(Items listed in a dataset)
· · · ·

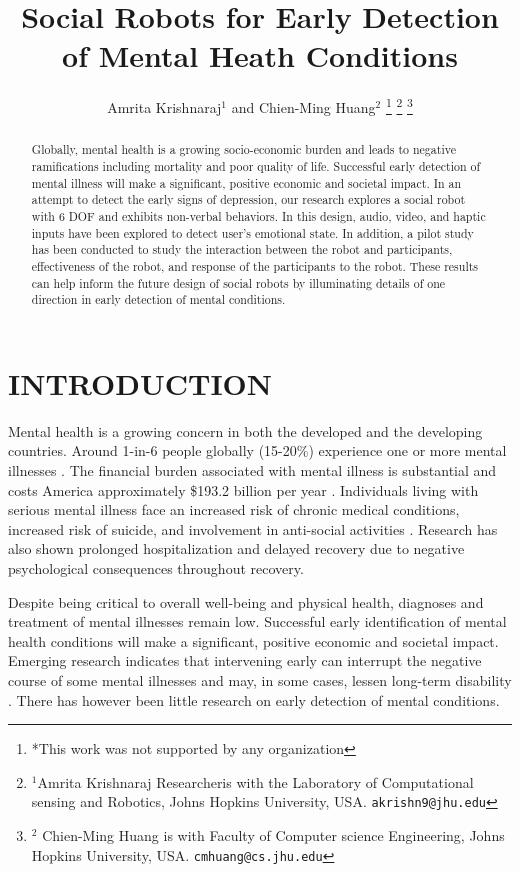 \documentclass[letterpaper, 10 pt, conference]{ieeeconf}  %
\title{\LARGE \bf
Social Robots for Early Detection of Mental Heath Conditions
}
\author{Amrita Krishnaraj$^{1}$ and Chien-Ming Huang$^{2}$%
\thanks{*This work was not supported by any organization}%
\thanks{$^{1}$Amrita Krishnaraj Researcheris with the Laboratory of Computational sensing and Robotics,
        Johns Hopkins University, USA.
        {\tt\small akrishn9@jhu.edu}}%
\thanks{$^{2}$ Chien-Ming Huang is with Faculty of Computer science Engineering, Johns Hopkins University, USA.
        {\tt\small cmhuang@cs.jhu.edu}}%
}
\begin{document}
\maketitle
\thispagestyle{empty}
\pagestyle{empty}


\begin{abstract}

Globally, mental health is a growing socio-economic burden and leads to negative ramifications including mortality and poor quality of life. Successful early detection of mental illness will make a significant, positive economic and societal impact. In an attempt to detect the early signs of depression, our research explores a social robot with 6 DOF and exhibits non-verbal behaviors. In this design, audio, video, and haptic inputs have been explored to detect user's emotional state. In addition, a pilot study has been conducted to study the interaction between the robot and participants, effectiveness of the robot, and response of the participants to the robot. These results can help inform the future design of social robots by illuminating details of one direction in early detection of mental conditions.

\end{abstract}


\section{INTRODUCTION}

Mental health is a growing concern in both the developed and the developing countries. Around 1-in-6 people globally (15-20\%) experience one or more mental illnesses \cite{r1}. The financial burden associated with mental illness is substantial and costs America approximately \$193.2 billion per year \cite{r3}. Individuals living with serious mental illness face an increased risk of chronic medical conditions, increased risk of suicide, and involvement in anti-social activities \cite{r5}. Research has also shown prolonged hospitalization and delayed recovery due to negative psychological consequences throughout recovery.

Despite being critical to overall well-being and physical health, diagnoses and treatment of mental illnesses remain low. Successful early identification of mental health conditions will make a significant, positive economic and societal impact. Emerging research indicates that intervening early can interrupt the negative course of some mental illnesses and may, in some cases, lessen long-term disability \cite{r2}. There has however been little research on early detection of mental conditions. 
\end{document}
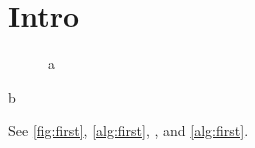 \documentclass{wrapper}
\begin{document}
\wrapperclass\articleclass\layoutmode\hypermode
\section{Intro}
\begin{figure}\label{fig:first}a\end{figure}
\begin{algorithm}\label{alg:first}b\end{algorithm}
See \autoref{fig:first}, \cref{alg:first}, , and \vref{alg:first}.
\end{document}

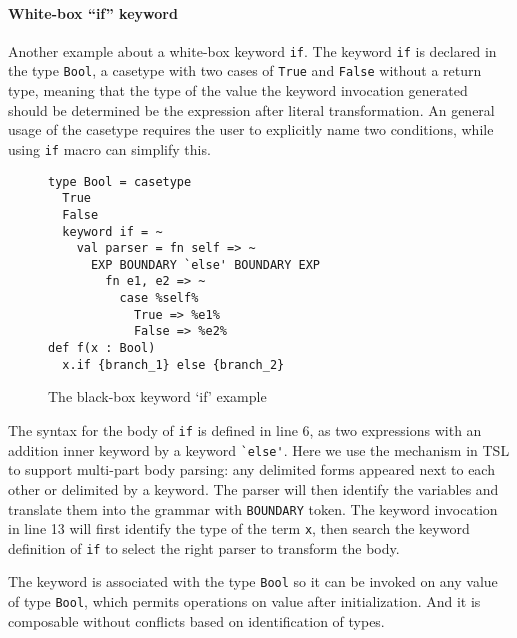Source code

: \documentclass{sig-alternate}
\begin{document}
\paragraph{White-box ``if'' keyword}
Another example about a white-box keyword \verb|if|. The keyword \verb|if| is declared in the type \verb|Bool|, a casetype with two cases of \verb|True| and \verb|False| without a return type, meaning that the type of the value the keyword invocation generated should be determined be the expression after literal transformation. An general usage of the casetype requires the user to explicitly name two conditions, while using \verb|if| macro can simplify this.
\begin{figure}[ht]
\begin{lstlisting}[style=wyvern]
type Bool = casetype 
  True
  False
  keyword if = ~
    val parser = fn self => ~
      EXP BOUNDARY `else' BOUNDARY EXP
        fn e1, e2 => ~
          case %self%
            True => %e1%
            False => %e2%
def f(x : Bool)
  x.if {branch_1} else {branch_2}
\end{lstlisting}
\vspace{-8px}
\caption{The black-box keyword `if' example}
\vspace{-10px}
\label{if-example}
\end{figure}

The syntax for the body of \verb|if| is defined in line 6, as two expressions with an addition inner keyword by a keyword \verb|`else'|. Here we use the mechanism in TSL to support multi-part body parsing: any delimited forms appeared next to each other or delimited by a keyword. The parser will then identify the variables and translate them into the grammar with \verb|BOUNDARY| token. The keyword invocation in line 13 will first identify the type of the term \verb|x|, then search the keyword definition of \verb|if| to select the right parser to transform the body. 

The keyword is associated with the type \verb|Bool| so it can be invoked on any value of type \verb|Bool|, which permits operations on value after initialization. And it is composable without conflicts based on identification of types. 
\end{document}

· · · ·

* [YOUR ASSIGNMENT]: For the records above, give every line again exactly and skip the pictures.

* [EXERCISE OUTPUT]:
 \documentclass[letterpaper, 10 pt, conference]{ieeeconf}  %
\title{\LARGE \bf
Social Robots for Early Detection of Mental Heath Conditions
}
\author{Amrita Krishnaraj$^{1}$ and Chien-Ming Huang$^{2}$%
\thanks{*This work was not supported by any organization}%
\thanks{$^{1}$Amrita Krishnaraj Researcheris with the Laboratory of Computational sensing and Robotics,
        Johns Hopkins University, USA.
        {\tt\small akrishn9@jhu.edu}}%
\thanks{$^{2}$ Chien-Ming Huang is with Faculty of Computer science Engineering, Johns Hopkins University, USA.
        {\tt\small cmhuang@cs.jhu.edu}}%
}
\begin{document}
\maketitle
\thispagestyle{empty}
\pagestyle{empty}


\begin{abstract}

Globally, mental health is a growing socio-economic burden and leads to negative ramifications including mortality and poor quality of life. Successful early detection of mental illness will make a significant, positive economic and societal impact. In an attempt to detect the early signs of depression, our research explores a social robot with 6 DOF and exhibits non-verbal behaviors. In this design, audio, video, and haptic inputs have been explored to detect user's emotional state. In addition, a pilot study has been conducted to study the interaction between the robot and participants, effectiveness of the robot, and response of the participants to the robot. These results can help inform the future design of social robots by illuminating details of one direction in early detection of mental conditions.

\end{abstract}


\section{INTRODUCTION}

Mental health is a growing concern in both the developed and the developing countries. Around 1-in-6 people globally (15-20\%) experience one or more mental illnesses \cite{r1}. The financial burden associated with mental illness is substantial and costs America approximately \$193.2 billion per year \cite{r3}. Individuals living with serious mental illness face an increased risk of chronic medical conditions, increased risk of suicide, and involvement in anti-social activities \cite{r5}. Research has also shown prolonged hospitalization and delayed recovery due to negative psychological consequences throughout recovery.

Despite being critical to overall well-being and physical health, diagnoses and treatment of mental illnesses remain low. Successful early identification of mental health conditions will make a significant, positive economic and societal impact. Emerging research indicates that intervening early can interrupt the negative course of some mental illnesses and may, in some cases, lessen long-term disability \cite{r2}. There has however been little research on early detection of mental conditions. 
\end{document}
 \documentclass{wrapper}
\begin{document}
\wrapperclass\articleclass\layoutmode\hypermode
\section{Intro}
\begin{figure}\label{fig:first}a\end{figure}
\begin{algorithm}\label{alg:first}b\end{algorithm}
See \autoref{fig:first}, \cref{alg:first}, , and \vref{alg:first}.
\end{document}

Source code

: \documentclass{sig-alternate}
\begin{document}
\paragraph{White-box ``if'' keyword}
Another example about a white-box keyword \verb|if|. The keyword \verb|if| is declared in the type \verb|Bool|, a casetype with two cases of \verb|True| and \verb|False| without a return type, meaning that the type of the value the keyword invocation generated should be determined be the expression after literal transformation. An general usage of the casetype requires the user to explicitly name two conditions, while using \verb|if| macro can simplify this.
\begin{figure}[ht]
\begin{lstlisting}[style=wyvern]
type Bool = casetype 
  True
  False
  keyword if = ~
    val parser = fn self => ~
      EXP BOUNDARY `else' BOUNDARY EXP
        fn e1, e2 => ~
          case %self%
            True => %e1%
            False => %e2%
def f(x : Bool)
  x.if {branch_1} else {branch_2}
\end{lstlisting}
\vspace{-8px}
\caption{The black-box keyword `if' example}
\vspace{-10px}
\label{if-example}
\end{figure}

The syntax for the body of \verb|if| is defined in line 6, as two expressions with an addition inner keyword by a keyword \verb|`else'|. Here we use the mechanism in TSL to support multi-part body parsing: any delimited forms appeared next to each other or delimited by a keyword. The parser will then identify the variables and translate them into the grammar with \verb|BOUNDARY| token. The keyword invocation in line 13 will first identify the type of the term \verb|x|, then search the keyword definition of \verb|if| to select the right parser to transform the body. 

The keyword is associated with the type \verb|Bool| so it can be invoked on any value of type \verb|Bool|, which permits operations on value after initialization. And it is composable without conflicts based on identification of types. 
\end{document}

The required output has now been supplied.